Attacks against Muslims have increased in Rio de Janeiro since a group of people was arrested on suspicion of planning to carry out terrorist acts during the Rio 2016 Olympic Games. The fact was reported today (Aug. 8) to Justice Minister Alexandre de Moraes by the National Union of Islamic Associations (UNI) vice-President Ali Hussein Taha at the Federal Police Superintendency in Rio de Janeiro, where leaders of the Brazilian Muslim community convened to address cases of discrimination and intimidation facing Muslim people in Brazil.
“We're actually Brazilian nationals. There are nearly 1.5 million of Brazilian Muslims in the national territory, from different generations. Above that, we're Brazilians, and religion should be no grounds for treating people better or worse, and this is the issue we've come to talk about with the minister. We have brought forward a collaboration plan and we'll wait and see how it unfolds,” said the head of the UNI.
Taha mentioned a case in which a Muslim woman was physically attacked in Copacabana, south Rio de Janeiro, two days ago (6). “Of course, this is what happens every time the media publishes a story linking terrorism and Islam,” he argued.

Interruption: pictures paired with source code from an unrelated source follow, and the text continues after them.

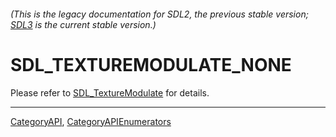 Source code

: ###### (This is the legacy documentation for SDL2, the previous stable version; [SDL3](https://wiki.libsdl.org/SDL3/) is the current stable version.)
# SDL_TEXTUREMODULATE_NONE

Please refer to [SDL_TextureModulate](SDL_TextureModulate) for details.

----
[CategoryAPI](CategoryAPI), [CategoryAPIEnumerators](CategoryAPIEnumerators)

The justice minister said that confusing a religion with terrorism is unacceptable. “Islam is a religion; it has the largest number of followers individually, who profess the same ideals as Catholicism, as Christianity, and we must not take them for criminals who commit acts of terrorism,” he said. Moraes went on to say that the ministry as well as the federal authorities will exchange information with Muslim associations in order to fight prejudice against this portion of the population.
The Muslim community in Brazil used the Rio 2016 Games to make their faith more widely known and redress prejudices. Since August 2, a group has traveled through a number of cities talking to both Brazilians and tourists on the street and conveying a message of peace. They hold informative signs about Islam and explain their faith to passersby in a bid to dissociate it from terrorism.
Two thousand Muslims are estimated to live in Rio de Janeiro.